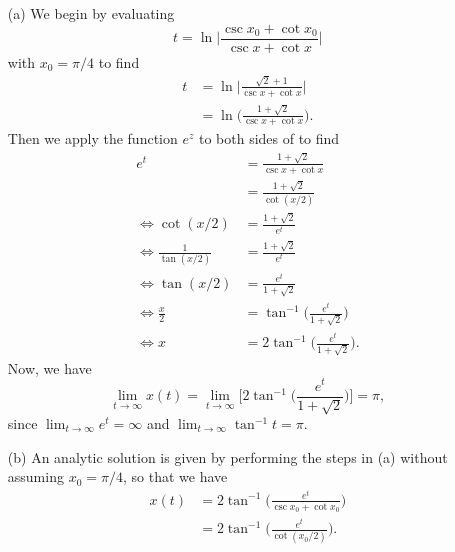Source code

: 
\begin{itemize}
    \item[(a)] We begin by evaluating 
        \[
            t = \ln{\biggl\lvert\frac{\csc{x_0} + \cot{x_0}}{\csc{x} + \cot{x}}\biggr\rvert}
        \]
        with $x_0 = \pi / 4$ to find
        \begin{equation*}
            \begin{split}
                t &= \ln{\biggl\lvert\frac{\sqrt{2} + 1}{\csc{x} + \cot{x}}\biggr\rvert} \\
                  &= \ln{\biggl(\frac{1 + \sqrt{2}}{\csc{x} + \cot{x}}\biggr)}.
            \end{split}
        \end{equation*}
        Then we apply the function $e^z$ to both sides of to find
        \begin{equation*}
            \begin{split}
                e^t &= \frac{1 + \sqrt{2}}{\csc{x} + \cot{x}} \\
                    &= \frac{1 + \sqrt{2}}{\cot{(x/2)}} \\
                \Leftrightarrow \cot{(x/2)} &= \frac{1 + \sqrt{2}}{e^t} \\
                \Leftrightarrow \frac{1}{\tan{(x/2)}} &= \frac{1 + \sqrt{2}}{e^t} \\
                \Leftrightarrow \tan{(x/2)} &= \frac{e^t}{1 + \sqrt{2}} \\
                \Leftrightarrow \frac{x}{2} &= \tan^{-1}{\biggl(\frac{e^t}{1 + \sqrt{2}}\biggr)} \\
                \Leftrightarrow x &= 2\tan^{-1}{\biggl(\frac{e^t}{1 + \sqrt{2}}\biggr)}.
            \end{split}
        \end{equation*}
        Now, we have
        \[
            \lim_{t \rightarrow \infty} x(t) = \lim_{t \rightarrow \infty}
            \biggl[2\tan^{-1}{\biggl(\frac{e^t}{1 + \sqrt{2}}\biggr)}\biggr] = \pi,
        \]
        since $\lim_{t \rightarrow \infty}e^t = \infty$ and 
        $\lim_{t \rightarrow \infty}\tan^{-1}{t} = \pi$.
    \item[(b)] An analytic solution is given by performing the steps in (a) without 
        assuming $x_0 = \pi / 4$, so that we have
        \begin{equation*}
            \begin{split}
                x(t) &= 2\tan^{-1}{\biggl(\frac{e^t}{\csc{x_0} + \cot{x_0}}\biggr)} \\
                     &= 2\tan^{-1}{\biggl(\frac{e^t}{\cot{(x_0/2)}}\biggr)}.
            \end{split}
        \end{equation*}
\end{itemize}
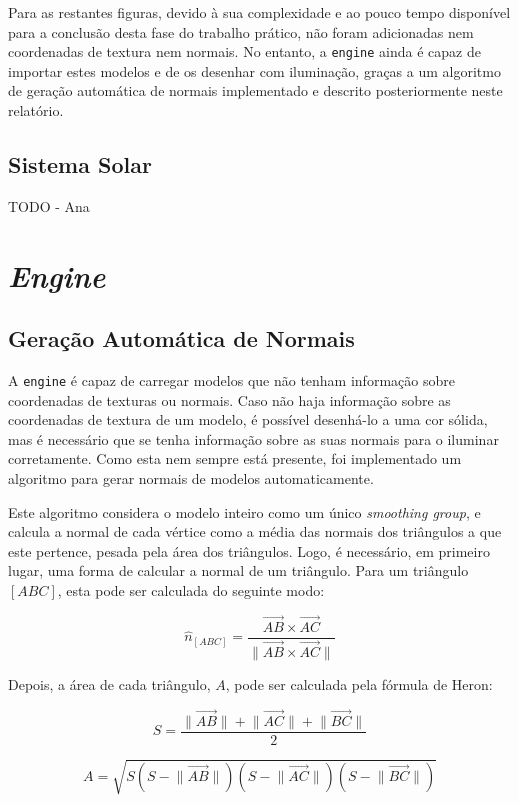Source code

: \documentclass[12pt, a4paper]{article}
\begin{document}
Para as restantes figuras, devido à sua complexidade e ao pouco tempo disponível para a conclusão
desta fase do trabalho prático, não foram adicionadas nem coordenadas de textura nem normais. No
entanto, a \texttt{engine} ainda é capaz de importar estes modelos e de os desenhar com iluminação,
graças a um algoritmo de geração automática de normais implementado e descrito posteriormente neste
relatório.

\subsection{Sistema Solar}

{\color{red} TODO - Ana}

\section{\emph{Engine}}

\subsection{Geração Automática de Normais}

A \texttt{engine} é capaz de carregar modelos que não tenham informação sobre coordenadas de
texturas ou normais. Caso não haja informação sobre as coordenadas de textura de um modelo, é
possível desenhá-lo a uma cor sólida, mas é necessário que se tenha informação sobre as suas normais
para o iluminar corretamente. Como esta nem sempre está presente, foi implementado um algoritmo para
gerar normais de modelos automaticamente.

Este algoritmo considera o modelo inteiro como um único \emph{smoothing group}, e calcula a normal
de cada vértice como a média das normais dos triângulos a que este pertence, pesada pela área dos
triângulos. Logo, é necessário, em primeiro lugar, uma forma de calcular a normal de um triângulo.
Para um triângulo $[ABC]$, esta pode ser calculada do seguinte modo:

$$
\hat{n}_{[ABC]} = \frac{
    \overrightarrow{AB} \times \overrightarrow{AC}
}{
    \lVert \overrightarrow{AB} \times \overrightarrow{AC} \rVert
}
$$

Depois, a área de cada triângulo, $A$, pode ser calculada pela fórmula de Heron:

$$
S = \frac{
    \lVert \overrightarrow{AB} \rVert +
    \lVert \overrightarrow{AC} \rVert +
    \lVert \overrightarrow{BC} \rVert
}{
    2
}
$$

$$
A = \sqrt{
    S
    \left ( S - \lVert \overrightarrow{AB} \rVert \right )
    \left ( S - \lVert \overrightarrow{AC} \rVert \right )
    \left ( S - \lVert \overrightarrow{BC} \rVert \right )
}
$$
\end{document}
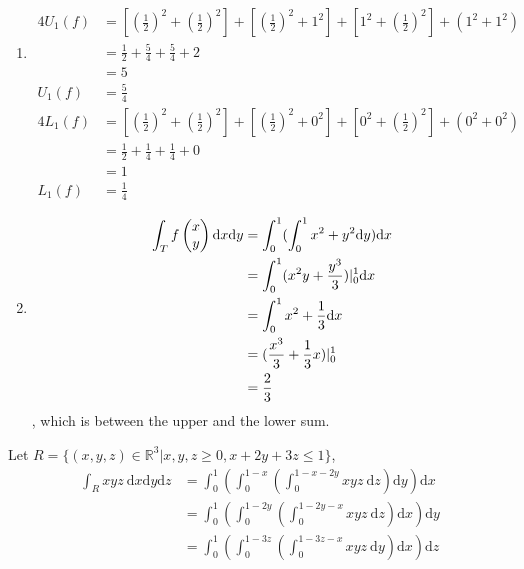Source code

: \documentclass{homework}
\begin{document}
\begin{problem}{2}
\begin{enumerate}
\item
\begin{align*}
4U_1(f) &= [(\frac{1}{2})^2 + (\frac{1}{2})^2] + [(\frac{1}{2})^2 + 1^2]
         + [1^2 + (\frac{1}{2})^2] + (1^2 + 1^2) \\
        &= \frac{1}{2} + \frac{5}{4} + \frac{5}{4} + 2 \\
        &= 5 \\
 U_1(f) &= \frac{5}{4}
\end{align*}
\begin{align*}
4L_1(f) &= [(\frac{1}{2})^2 + (\frac{1}{2})^2] + [(\frac{1}{2})^2 + 0^2]
         + [0^2 + (\frac{1}{2})^2] + (0^2 + 0^2) \\
        &= \frac{1}{2} + \frac{1}{4} + \frac{1}{4} + 0 \\
        &= 1 \\
 L_1(f) &= \frac{1}{4}
\end{align*}

\item
\begin{align*}
\int_T f\begin{pmatrix}x\\y\end{pmatrix} \mathrm{d}x \mathrm{d}y
&= \int_0^1(\int_0^1 x^2+y^2 \mathrm{d}y) \mathrm{d}x \\
&= \int_0^1 (x^2y + \frac{y^3}{3}) |_0^1 \mathrm{d}x \\
&= \int_0^1 x^2 + \frac{1}{3} \mathrm{d}x \\
&= (\frac{x^3}{3} + \frac{1}{3}x)|_0^1 \\
&= \frac{2}{3}
\end{align*}
, which is between the upper and the lower sum.
\end{enumerate}
\end{problem}

\begin{problem}{5}
Let $R = \{(x,y,z) \in \mathbb{R}^3 | x,y,z\geq0, x+2y+3z \leq 1\}$,
\begin{align*}
\int_R xyz\ \mathrm{d}x\mathrm{d}y\mathrm{d}z
&=\int_0^1(\int_0^{1-x}(\int_0^{1-x-2y}xyz\ \mathrm{d}z)\mathrm{d}y)\mathrm{d}x
\\
&=\int_0^1(\int_0^{1-2y}(\int_0^{1-2y-x}xyz\ \mathrm{d}z)\mathrm{d}x)\mathrm{d}y
\\
&=\int_0^1(\int_0^{1-3z}(\int_0^{1-3z-x}xyz\ \mathrm{d}y)\mathrm{d}x)\mathrm{d}z
\end{align*}
\end{problem}
\end{document}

--------------------------------------------------

* [Task item]
Repeat each entry precisely as it appears. Leave the pictures out.

* [Exercise output]
Source code

: 
\begin{itemize}
    \item[(a)] We begin by evaluating 
        \[
            t = \ln{\biggl\lvert\frac{\csc{x_0} + \cot{x_0}}{\csc{x} + \cot{x}}\biggr\rvert}
        \]
        with $x_0 = \pi / 4$ to find
        \begin{equation*}
            \begin{split}
                t &= \ln{\biggl\lvert\frac{\sqrt{2} + 1}{\csc{x} + \cot{x}}\biggr\rvert} \\
                  &= \ln{\biggl(\frac{1 + \sqrt{2}}{\csc{x} + \cot{x}}\biggr)}.
            \end{split}
        \end{equation*}
        Then we apply the function $e^z$ to both sides of to find
        \begin{equation*}
            \begin{split}
                e^t &= \frac{1 + \sqrt{2}}{\csc{x} + \cot{x}} \\
                    &= \frac{1 + \sqrt{2}}{\cot{(x/2)}} \\
                \Leftrightarrow \cot{(x/2)} &= \frac{1 + \sqrt{2}}{e^t} \\
                \Leftrightarrow \frac{1}{\tan{(x/2)}} &= \frac{1 + \sqrt{2}}{e^t} \\
                \Leftrightarrow \tan{(x/2)} &= \frac{e^t}{1 + \sqrt{2}} \\
                \Leftrightarrow \frac{x}{2} &= \tan^{-1}{\biggl(\frac{e^t}{1 + \sqrt{2}}\biggr)} \\
                \Leftrightarrow x &= 2\tan^{-1}{\biggl(\frac{e^t}{1 + \sqrt{2}}\biggr)}.
            \end{split}
        \end{equation*}
        Now, we have
        \[
            \lim_{t \rightarrow \infty} x(t) = \lim_{t \rightarrow \infty}
            \biggl[2\tan^{-1}{\biggl(\frac{e^t}{1 + \sqrt{2}}\biggr)}\biggr] = \pi,
        \]
        since $\lim_{t \rightarrow \infty}e^t = \infty$ and 
        $\lim_{t \rightarrow \infty}\tan^{-1}{t} = \pi$.
    \item[(b)] An analytic solution is given by performing the steps in (a) without 
        assuming $x_0 = \pi / 4$, so that we have
        \begin{equation*}
            \begin{split}
                x(t) &= 2\tan^{-1}{\biggl(\frac{e^t}{\csc{x_0} + \cot{x_0}}\biggr)} \\
                     &= 2\tan^{-1}{\biggl(\frac{e^t}{\cot{(x_0/2)}}\biggr)}.
            \end{split}
        \end{equation*}
\end{itemize}
Source code

: \documentclass[12pt, a4paper]{article}
\begin{document}
Para as restantes figuras, devido à sua complexidade e ao pouco tempo disponível para a conclusão
desta fase do trabalho prático, não foram adicionadas nem coordenadas de textura nem normais. No
entanto, a \texttt{engine} ainda é capaz de importar estes modelos e de os desenhar com iluminação,
graças a um algoritmo de geração automática de normais implementado e descrito posteriormente neste
relatório.

\subsection{Sistema Solar}

{\color{red} TODO - Ana}

\section{\emph{Engine}}

\subsection{Geração Automática de Normais}

A \texttt{engine} é capaz de carregar modelos que não tenham informação sobre coordenadas de
texturas ou normais. Caso não haja informação sobre as coordenadas de textura de um modelo, é
possível desenhá-lo a uma cor sólida, mas é necessário que se tenha informação sobre as suas normais
para o iluminar corretamente. Como esta nem sempre está presente, foi implementado um algoritmo para
gerar normais de modelos automaticamente.

Este algoritmo considera o modelo inteiro como um único \emph{smoothing group}, e calcula a normal
de cada vértice como a média das normais dos triângulos a que este pertence, pesada pela área dos
triângulos. Logo, é necessário, em primeiro lugar, uma forma de calcular a normal de um triângulo.
Para um triângulo $[ABC]$, esta pode ser calculada do seguinte modo:

$$
\hat{n}_{[ABC]} = \frac{
    \overrightarrow{AB} \times \overrightarrow{AC}
}{
    \lVert \overrightarrow{AB} \times \overrightarrow{AC} \rVert
}
$$

Depois, a área de cada triângulo, $A$, pode ser calculada pela fórmula de Heron:

$$
S = \frac{
    \lVert \overrightarrow{AB} \rVert +
    \lVert \overrightarrow{AC} \rVert +
    \lVert \overrightarrow{BC} \rVert
}{
    2
}
$$

$$
A = \sqrt{
    S
    \left ( S - \lVert \overrightarrow{AB} \rVert \right )
    \left ( S - \lVert \overrightarrow{AC} \rVert \right )
    \left ( S - \lVert \overrightarrow{BC} \rVert \right )
}
$$
\end{document}
Source code

: \documentclass{homework}
\begin{document}
\begin{problem}{2}
\begin{enumerate}
\item
\begin{align*}
4U_1(f) &= [(\frac{1}{2})^2 + (\frac{1}{2})^2] + [(\frac{1}{2})^2 + 1^2]
         + [1^2 + (\frac{1}{2})^2] + (1^2 + 1^2) \\
        &= \frac{1}{2} + \frac{5}{4} + \frac{5}{4} + 2 \\
        &= 5 \\
 U_1(f) &= \frac{5}{4}
\end{align*}
\begin{align*}
4L_1(f) &= [(\frac{1}{2})^2 + (\frac{1}{2})^2] + [(\frac{1}{2})^2 + 0^2]
         + [0^2 + (\frac{1}{2})^2] + (0^2 + 0^2) \\
        &= \frac{1}{2} + \frac{1}{4} + \frac{1}{4} + 0 \\
        &= 1 \\
 L_1(f) &= \frac{1}{4}
\end{align*}

\item
\begin{align*}
\int_T f\begin{pmatrix}x\\y\end{pmatrix} \mathrm{d}x \mathrm{d}y
&= \int_0^1(\int_0^1 x^2+y^2 \mathrm{d}y) \mathrm{d}x \\
&= \int_0^1 (x^2y + \frac{y^3}{3}) |_0^1 \mathrm{d}x \\
&= \int_0^1 x^2 + \frac{1}{3} \mathrm{d}x \\
&= (\frac{x^3}{3} + \frac{1}{3}x)|_0^1 \\
&= \frac{2}{3}
\end{align*}
, which is between the upper and the lower sum.
\end{enumerate}
\end{problem}

\begin{problem}{5}
Let $R = \{(x,y,z) \in \mathbb{R}^3 | x,y,z\geq0, x+2y+3z \leq 1\}$,
\begin{align*}
\int_R xyz\ \mathrm{d}x\mathrm{d}y\mathrm{d}z
&=\int_0^1(\int_0^{1-x}(\int_0^{1-x-2y}xyz\ \mathrm{d}z)\mathrm{d}y)\mathrm{d}x
\\
&=\int_0^1(\int_0^{1-2y}(\int_0^{1-2y-x}xyz\ \mathrm{d}z)\mathrm{d}x)\mathrm{d}y
\\
&=\int_0^1(\int_0^{1-3z}(\int_0^{1-3z-x}xyz\ \mathrm{d}y)\mathrm{d}x)\mathrm{d}z
\end{align*}
\end{problem}
\end{document}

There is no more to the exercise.